핵심 개념
LORS introduces a low-rank residual structure to reduce parameters in stacked modules while maintaining performance.
초록
The article introduces LORS to address the issue of increasing parameters in stacked structures, focusing on transformers. It proposes a method to share parameters among stacked modules, reducing unique parameters while maintaining performance. Extensive experiments on object detection tasks validate the effectiveness of LORS in reducing parameters by up to 70% while achieving comparable or better performance.
Introduction:
Large models face challenges due to the increase in parameters.
Various methods like knowledge distillation, pruning, quantization, and parameter sharing aim to reduce parameters.
Related Work:
Many neural networks use stacked structures, like CNN-based models and Transformers.
LoRA and its variants focus on fine-tuning large language models.
Approach:
LORS decomposes parameters into shared and private ones to reduce overall parameter usage.
LORS adds unique parameters to shared ones, reducing parameters while maintaining performance.
Experiments:
LORS applied to AdaMixer's decoders shows a significant reduction in parameters while achieving competitive performance.

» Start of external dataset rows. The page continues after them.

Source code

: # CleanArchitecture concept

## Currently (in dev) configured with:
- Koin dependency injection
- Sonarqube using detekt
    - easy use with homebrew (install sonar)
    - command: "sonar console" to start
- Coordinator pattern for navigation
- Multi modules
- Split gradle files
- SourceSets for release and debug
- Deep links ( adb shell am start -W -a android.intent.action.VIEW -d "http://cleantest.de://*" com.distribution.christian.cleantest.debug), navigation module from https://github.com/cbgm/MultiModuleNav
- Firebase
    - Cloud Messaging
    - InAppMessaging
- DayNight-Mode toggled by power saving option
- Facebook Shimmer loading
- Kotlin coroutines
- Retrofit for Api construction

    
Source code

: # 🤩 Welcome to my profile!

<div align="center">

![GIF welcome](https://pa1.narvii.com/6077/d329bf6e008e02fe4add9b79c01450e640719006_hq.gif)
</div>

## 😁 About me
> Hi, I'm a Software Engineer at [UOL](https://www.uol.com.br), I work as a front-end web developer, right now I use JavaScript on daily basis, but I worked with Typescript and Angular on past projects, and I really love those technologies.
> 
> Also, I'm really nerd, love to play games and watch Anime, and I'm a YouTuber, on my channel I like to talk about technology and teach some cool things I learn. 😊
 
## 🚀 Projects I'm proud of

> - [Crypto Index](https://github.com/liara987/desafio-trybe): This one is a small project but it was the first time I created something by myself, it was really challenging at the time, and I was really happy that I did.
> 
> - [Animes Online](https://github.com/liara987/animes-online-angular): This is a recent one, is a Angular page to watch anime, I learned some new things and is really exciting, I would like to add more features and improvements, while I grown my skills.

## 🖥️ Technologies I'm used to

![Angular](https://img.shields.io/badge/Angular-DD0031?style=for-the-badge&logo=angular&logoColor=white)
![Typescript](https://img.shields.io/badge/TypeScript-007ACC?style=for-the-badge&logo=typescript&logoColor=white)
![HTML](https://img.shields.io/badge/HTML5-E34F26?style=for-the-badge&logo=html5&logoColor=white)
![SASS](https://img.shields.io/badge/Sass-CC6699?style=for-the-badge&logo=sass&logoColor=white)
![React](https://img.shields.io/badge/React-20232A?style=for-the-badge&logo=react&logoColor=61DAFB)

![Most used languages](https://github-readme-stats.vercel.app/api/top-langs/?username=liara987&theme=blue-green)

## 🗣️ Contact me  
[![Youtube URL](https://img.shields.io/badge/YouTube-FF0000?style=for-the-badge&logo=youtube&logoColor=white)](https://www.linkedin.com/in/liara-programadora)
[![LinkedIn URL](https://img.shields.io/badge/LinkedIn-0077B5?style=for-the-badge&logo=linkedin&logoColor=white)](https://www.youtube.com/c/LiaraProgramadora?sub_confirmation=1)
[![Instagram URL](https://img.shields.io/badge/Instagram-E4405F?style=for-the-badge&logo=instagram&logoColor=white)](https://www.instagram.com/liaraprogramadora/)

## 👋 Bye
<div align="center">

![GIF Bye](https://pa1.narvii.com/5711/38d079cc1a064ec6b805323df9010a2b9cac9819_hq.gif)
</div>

Longer training times improve LORS performance, showcasing its effectiveness across different backbones and query numbers.
Ablation studies confirm the importance of shared and private parameters in LORS.
Additional experiments on DeiT and Transformers demonstrate the versatility and effectiveness of LORS in reducing parameters.
통계
GPT-3 utilizes 175 billion parameters and consists of 96 layers of stacked Transformer layers.
AdaMixer's decoders saw a reduction of up to 70% in parameters while maintaining performance.
인용구
"LORS allows stacked modules to share parameters, reducing unique parameters while maintaining performance."
"Experiments validate LORS's effectiveness in reducing parameters while achieving competitive performance."